7. The method of claim 4, wherein if any one of the first dynamic network allocation codes is scanned within a first preset time period after the scanning mode is started, extending the duration of the scanning mode to a second preset time period, where the second preset time period is longer than the first preset time period, and the method comprises:

acquiring the display frequency of any one of the sub-distribution network codes scanned within the first preset time period, and determining the scanning frequency according to the display frequency of the any one of the sub-distribution network codes, wherein the scanning frequency is at least twice of the display frequency of the sub-distribution network codes;

and scanning the first dynamic distribution network code according to the scanning frequency within a second preset time length prolonged by the scanning mode.

8. An intelligent device for performing a network deployment method, the intelligent device comprising:

an acquisition unit: acquiring a first dynamic distribution network code displayed by the terminal equipment, wherein the first dynamic distribution network code comprises a plurality of sub-distribution network codes of carousel;

an analysis unit: the method comprises the steps of analyzing the plurality of sub-network distribution codes to obtain network distribution information corresponding to the first dynamic network distribution code;

An access unit: and the wireless access point is used for accessing the wireless access point according to the distribution network information.

9. A smart device comprising a processor, a memory, a communication interface, and one or more programs stored in the memory and configured to be executed by the processor, the programs comprising instructions for performing the steps in the system of any of claims 1-7.

10. A computer readable storage medium storing a computer program for electronic data exchange, wherein the computer program causes a computer to perform the method of any one of claims 1-7.

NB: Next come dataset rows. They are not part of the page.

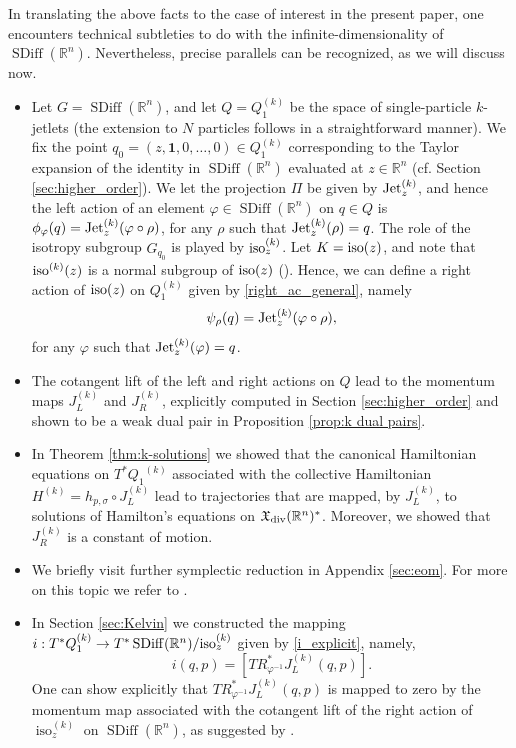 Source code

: \documentclass[12pt]{amsart}
\newcommand{\R}{\ensuremath{\mathbb{R}}}
\DeclareMathOperator{\SDiff}{SDiff}
\DeclareMathOperator{\iso}{iso}
\begin{document}
%
In translating the above facts to the case of interest in the present paper, one encounters technical subtleties to do with the infinite-dimensionality of $\SDiff(\R^n)$. Nevertheless, precise parallels can be recognized, as we will discuss now.
\begin{itemize}
\item Let $G = \SDiff(\R^n)$, and let $Q= Q_1^{(k)}$ be the space of single-particle $k$-jetlets (the extension to $N$ particles follows in a straightforward manner). We fix the point $q_0 = (z, \mathbf{1}, 0, \ldots, 0) \in Q_1^{(k)}$ corresponding to the Taylor expansion of the identity in $\SDiff(\R^n)$ evaluated at $z \in \R^n$ (cf. Section \ref{sec:higher_order}). We let the projection $\Pi$ be given by ${\rm Jet}_z^{(k)}$, and hence the left action of an element $\varphi \in \SDiff(\R^n)$ on $q \in Q$ is $\phi_\varphi(q) = {\rm Jet}_z^{(k)}(\varphi \circ \rho)$, for any $\rho$ such that ${\rm Jet}_z^{(k)}(\rho) = q$. The role of the isotropy subgroup $G_{q_0}$ is played by ${\rm iso}^{(k)}_z$. Let $K = {\rm iso}(z)$, and note that ${\rm iso}^{(k)}(z)$ is a normal subgroup of ${\rm iso}(z)$ (\cite[Proposition 4.1]{JacobsRatiuDesbrun2013}). Hence, we can define a right action of ${\rm iso}(z)$ on $Q_1^{(k)}$ given by \eqref{right_ac_general}, namely
  \begin{equation*}
    \psi_\rho(q) = {\rm Jet}_z^{(k)}(\varphi \circ \rho),
  \end{equation*}
for any $\varphi$ such that ${\rm Jet}_z^{(k)}(\varphi) = q$.
\item The cotangent lift of the left and right actions on $Q$ lead to the momentum maps $J_L^{(k)}$ and $J_R^{(k)}$, explicitly computed in Section  \ref{sec:higher_order} and shown to be a weak dual pair in Proposition \ref{prop:k dual pairs}.
\item  In Theorem \ref{thm:k-solutions} we showed that the canonical Hamiltonian equations on $T^*{Q_1}^{(k)}$ associated with the collective Hamiltonian $H^{(k)} = h_{p, \sigma} \circ J_L^{(k)}$ lead to trajectories that are mapped, by $J_L^{(k)}$, to solutions of Hamilton's equations on $\mathfrak{X}_{\rm div}(\R^n)^*$. Moreover, we showed that $J_R^{(k)}$ is a constant of motion.
\item We briefly visit further symplectic reduction in Appendix \ref{sec:eom}. For more on this topic we refer to \cite{JacobsRatiuDesbrun2013, CotterHolmJacobsMeier2014}.
\item In Section \ref{sec:Kelvin} we constructed the mapping $i:T^*Q_1^{(k)} \to T^*\SDiff(\R^n)/{\rm iso}^{(k)}_z$ given by \eqref{i_explicit}, namely,
\begin{equation*}
 	i(q, p) = [TR^*_{\varphi^{-1}} J_L^{(k)}(q, p)].
 \end{equation*}
One can show explicitly that $TR^*_{\varphi^{-1}} J_L^{(k)}(q, p)$ is mapped to zero by the momentum map associated with the cotangent lift of the right action of $\iso^{(k)}_z$ on $\SDiff(\R^n)$, as suggested by \cite[Theorem~2.2.2]{HRS}.
\end{itemize}
\end{document}
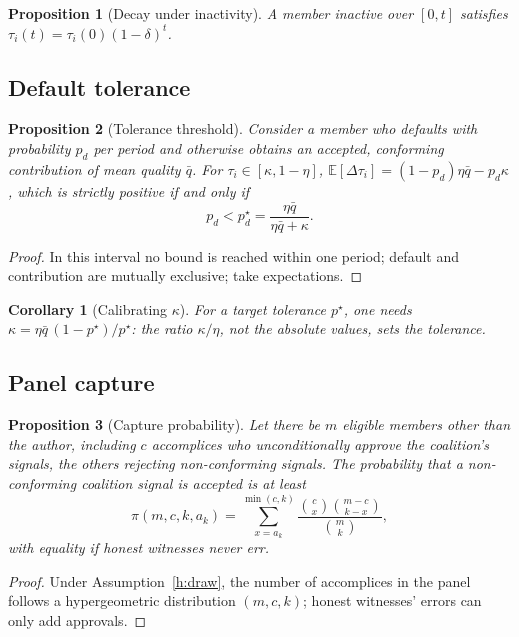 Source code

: \documentclass[11pt,a4paper]{article}
\theoremstyle{plain}
\newtheorem{proposition}{Proposition}
\newtheorem{corollary}{Corollary}
\theoremstyle{definition}
\theoremstyle{remark}
\newcommand{\1}{\mathbf{1}}
\newcommand{\E}{\mathbb{E}}
\begin{document}
\begin{proposition}[Decay under inactivity]
A member inactive over $[0,t]$ satisfies $\tau_i(t)=\tau_i(0)(1-\delta)^t$.
\end{proposition}

\subsection{Default tolerance}

\begin{proposition}[Tolerance threshold]\label{prop:default}
Consider a member who defaults with probability $p_d$ per period and otherwise
obtains an accepted, conforming contribution of mean quality $\bar q$. For
$\tau_i\in[\kappa,1-\eta]$, $\E[\Delta\tau_i]=(1-p_d)\eta\bar q-p_d\kappa$,
which is strictly positive if and only if
\begin{equation}
p_d<p^\star_d=\frac{\eta\bar q}{\eta\bar q+\kappa}.
\label{eq:pstar}
\end{equation}
\end{proposition}
\begin{proof}
In this interval no bound is reached within one period; default and
contribution are mutually exclusive; take expectations.
\end{proof}

\begin{corollary}[Calibrating $\kappa$]\label{cor:kappa}
For a target tolerance $p^\star$, one needs
$\kappa=\eta\bar q\,(1-p^\star)/p^\star$: the ratio $\kappa/\eta$, not the
absolute values, sets the tolerance.
\end{corollary}

\subsection{Panel capture}

\begin{proposition}[Capture probability]\label{prop:capture}
Let there be $m$ eligible members other than the author, including $c$
accomplices who unconditionally approve the coalition's signals, the others
rejecting non-conforming signals. The probability that a non-conforming
coalition signal is accepted is at least
\begin{equation}
\pi(m,c,k,a_k)=\sum_{x=a_k}^{\min(c,k)}
\frac{\binom{c}{x}\binom{m-c}{k-x}}{\binom{m}{k}},
\label{eq:hyper}
\end{equation}
with equality if honest witnesses never err.
\end{proposition}
\begin{proof}
Under Assumption~\ref{h:draw}, the number of accomplices in the panel follows a
hypergeometric distribution $(m,c,k)$; honest witnesses' errors can only add
approvals.
\end{proof}
\end{document}
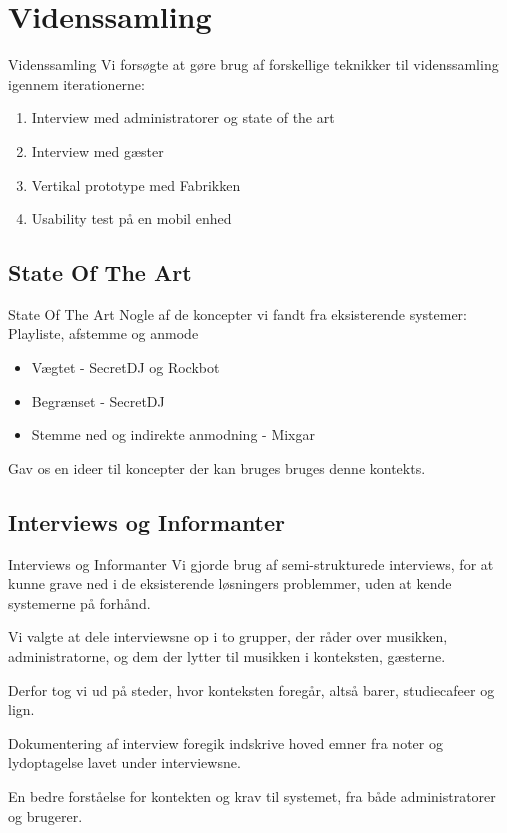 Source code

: \section{Videnssamling}
\begin{frame}{Videnssamling}
Vi forsøgte at gøre brug af forskellige teknikker til videnssamling igennem iterationerne:
\begin{enumerate}
\item Interview med administratorer og state of the art
\item Interview med gæster
\item Vertikal prototype med Fabrikken
\item Usability test på en mobil enhed
\end{enumerate}
\end{frame}

\subsection{State Of The Art}
\begin{frame}{State Of The Art}
	Nogle af de koncepter vi fandt fra eksisterende systemer:
	Playliste, afstemme og anmode
	\begin{itemize}
	\item Vægtet - SecretDJ og Rockbot
	\item Begrænset - SecretDJ
	\item Stemme ned og indirekte anmodning - Mixgar
	\end{itemize}

	Gav os en ideer til koncepter der kan bruges bruges denne kontekts.
\end{frame}
\subsection{Interviews og Informanter}
\begin{frame}{Interviews og Informanter}
	Vi gjorde brug af semi-strukturede interviews, for at kunne grave ned i de eksisterende løsningers problemmer, uden at kende systemerne på forhånd.

	Vi valgte at dele interviewsne op i to grupper, der råder over musikken, administratorne, og dem der lytter til musikken i konteksten, gæsterne.

	Derfor tog vi ud på steder, hvor konteksten foregår, altså barer, studiecafeer og lign.

	Dokumentering af interview foregik indskrive hoved emner fra noter og lydoptagelse lavet under interviewsne.

	En bedre forståelse for kontekten og krav til systemet, fra både administratorer og brugerer.
\end{frame}
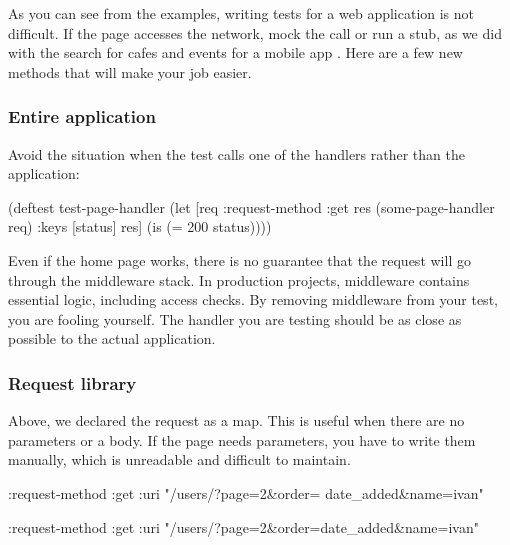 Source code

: \fi


As you can see from the examples, writing tests for a web application is not difficult. If the page accesses the network, mock the call or run a stub, as we did with the search for cafes and events for a mobile app . Here are a few new methods that will make your job easier.

\subsubsection*{Entire application}

Avoid the situation when the test calls one of the handlers  rather than the application:

\begin{english}
  \begin{clojure/lines}
(deftest test-page-handler
  (let [req {:request-method :get}
        res (some-page-handler req)
        {:keys [status]} res]
    (is (= 200 status))))
  \end{clojure/lines}
\end{english}

Even if the home page works, there is no guarantee that the request will go through the middleware stack. In production projects, middleware contains essential logic, including access checks. By removing middleware from your test, you are fooling yourself. The handler you are testing should be as close as possible to the actual application.

\subsubsection*{Request library}

Above, we declared the request as a map. This is useful when there are no parameters or a body. If the page needs parameters, you have to write them manually, which is unreadable and difficult to maintain.

\ifx\DEVICETYPE\MOBILE

\begin{english}
  \begin{clojure}
{:request-method :get
 :uri
 "/users/?page=2&order=
                 date_added&name=ivan"}
  \end{clojure}
\end{english}

\else

\begin{english}
  \begin{clojure}
{:request-method :get
 :uri "/users/?page=2&order=date_added&name=ivan"}
  \end{clojure}
\end{english}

11. The distribution network system is characterized by comprising intelligent equipment and terminal equipment;

the terminal equipment is used for displaying a first dynamic distribution network code to the intelligent equipment, wherein the first dynamic distribution network code comprises a plurality of sub distribution network codes of carousel;

the intelligent equipment is used for acquiring a first dynamic distribution network code displayed by the terminal equipment and analyzing the plurality of sub-distribution network codes to obtain distribution network information corresponding to the first dynamic distribution network code;

The intelligent device is also used for accessing the wireless access point according to the distribution network information.